(Problem requirements)
The output is the lines below from the one with "011 | 生命之主願你做王" through the one with "018 | 敬拜萬世之王", both included, printed exactly and with no other line.

Dataset items
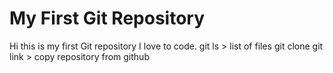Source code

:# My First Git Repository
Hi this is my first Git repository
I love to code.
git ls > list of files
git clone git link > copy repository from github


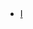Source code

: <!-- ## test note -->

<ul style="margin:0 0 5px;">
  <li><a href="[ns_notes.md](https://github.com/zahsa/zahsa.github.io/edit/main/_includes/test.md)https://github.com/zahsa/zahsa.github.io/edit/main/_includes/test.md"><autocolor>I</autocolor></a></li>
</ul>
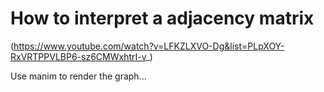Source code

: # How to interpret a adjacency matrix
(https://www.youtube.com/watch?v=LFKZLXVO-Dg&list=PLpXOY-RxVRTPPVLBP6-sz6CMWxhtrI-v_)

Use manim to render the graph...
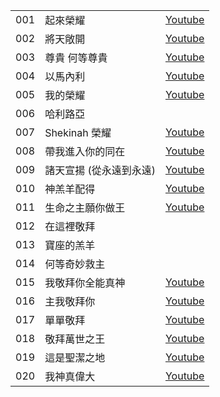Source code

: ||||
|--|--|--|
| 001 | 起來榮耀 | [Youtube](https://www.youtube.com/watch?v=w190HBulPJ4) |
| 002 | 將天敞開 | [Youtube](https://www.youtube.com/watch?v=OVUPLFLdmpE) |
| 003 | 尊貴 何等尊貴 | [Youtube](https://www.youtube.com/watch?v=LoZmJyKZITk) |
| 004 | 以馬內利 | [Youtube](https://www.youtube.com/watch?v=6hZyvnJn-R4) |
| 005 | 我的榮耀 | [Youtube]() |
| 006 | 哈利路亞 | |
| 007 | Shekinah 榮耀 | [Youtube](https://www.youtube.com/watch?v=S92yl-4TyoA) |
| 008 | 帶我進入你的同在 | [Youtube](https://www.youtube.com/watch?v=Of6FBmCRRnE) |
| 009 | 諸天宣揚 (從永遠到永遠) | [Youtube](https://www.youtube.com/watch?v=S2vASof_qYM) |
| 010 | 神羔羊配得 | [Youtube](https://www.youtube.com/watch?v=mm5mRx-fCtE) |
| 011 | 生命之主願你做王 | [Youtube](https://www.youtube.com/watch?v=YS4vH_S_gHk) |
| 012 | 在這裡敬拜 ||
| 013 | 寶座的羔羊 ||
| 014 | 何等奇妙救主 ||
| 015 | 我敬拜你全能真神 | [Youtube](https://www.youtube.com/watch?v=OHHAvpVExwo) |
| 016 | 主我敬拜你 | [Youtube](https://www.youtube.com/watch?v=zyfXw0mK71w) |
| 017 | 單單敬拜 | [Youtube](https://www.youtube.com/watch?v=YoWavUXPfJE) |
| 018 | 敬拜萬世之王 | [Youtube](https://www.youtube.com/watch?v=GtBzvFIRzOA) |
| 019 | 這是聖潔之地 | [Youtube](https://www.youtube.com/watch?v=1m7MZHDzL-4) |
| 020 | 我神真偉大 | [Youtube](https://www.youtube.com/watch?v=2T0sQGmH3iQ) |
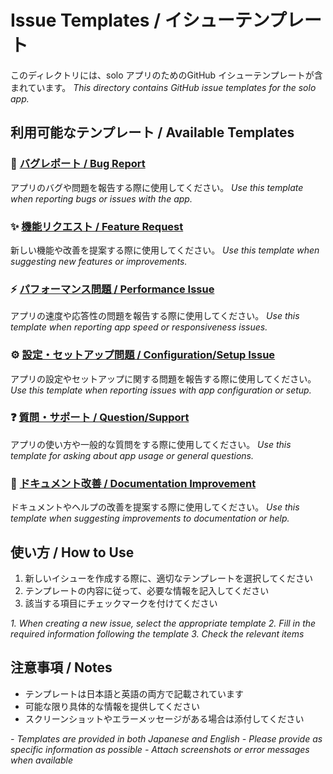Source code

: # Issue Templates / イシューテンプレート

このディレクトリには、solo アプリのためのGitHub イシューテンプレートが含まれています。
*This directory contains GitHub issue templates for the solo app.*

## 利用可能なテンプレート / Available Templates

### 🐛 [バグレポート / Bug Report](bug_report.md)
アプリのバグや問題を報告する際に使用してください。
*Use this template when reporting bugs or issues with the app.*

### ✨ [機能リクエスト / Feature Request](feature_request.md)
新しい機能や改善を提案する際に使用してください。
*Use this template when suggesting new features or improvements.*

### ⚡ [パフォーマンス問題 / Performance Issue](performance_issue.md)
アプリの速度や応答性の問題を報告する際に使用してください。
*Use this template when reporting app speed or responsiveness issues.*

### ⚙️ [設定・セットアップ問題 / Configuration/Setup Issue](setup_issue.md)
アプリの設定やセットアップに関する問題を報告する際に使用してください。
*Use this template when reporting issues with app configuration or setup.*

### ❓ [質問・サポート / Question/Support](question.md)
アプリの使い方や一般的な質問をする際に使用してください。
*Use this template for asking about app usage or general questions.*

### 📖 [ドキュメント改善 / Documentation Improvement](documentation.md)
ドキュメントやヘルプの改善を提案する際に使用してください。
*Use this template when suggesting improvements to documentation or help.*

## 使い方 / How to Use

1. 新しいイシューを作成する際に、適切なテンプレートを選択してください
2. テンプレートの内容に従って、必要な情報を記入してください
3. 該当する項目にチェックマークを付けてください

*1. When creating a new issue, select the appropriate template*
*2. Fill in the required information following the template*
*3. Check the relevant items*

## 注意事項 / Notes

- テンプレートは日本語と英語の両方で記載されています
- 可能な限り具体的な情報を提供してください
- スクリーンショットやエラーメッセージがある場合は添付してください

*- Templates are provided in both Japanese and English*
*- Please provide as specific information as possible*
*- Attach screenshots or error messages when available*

(Written answer)
| 011 | 生命之主願你做王 | [Youtube](https://www.youtube.com/watch?v=YS4vH_S_gHk) |
| 012 | 在這裡敬拜 ||
| 013 | 寶座的羔羊 ||
| 014 | 何等奇妙救主 ||
| 015 | 我敬拜你全能真神 | [Youtube](https://www.youtube.com/watch?v=OHHAvpVExwo) |
| 016 | 主我敬拜你 | [Youtube](https://www.youtube.com/watch?v=zyfXw0mK71w) |
| 017 | 單單敬拜 | [Youtube](https://www.youtube.com/watch?v=YoWavUXPfJE) |
| 018 | 敬拜萬世之王 | [Youtube](https://www.youtube.com/watch?v=GtBzvFIRzOA) |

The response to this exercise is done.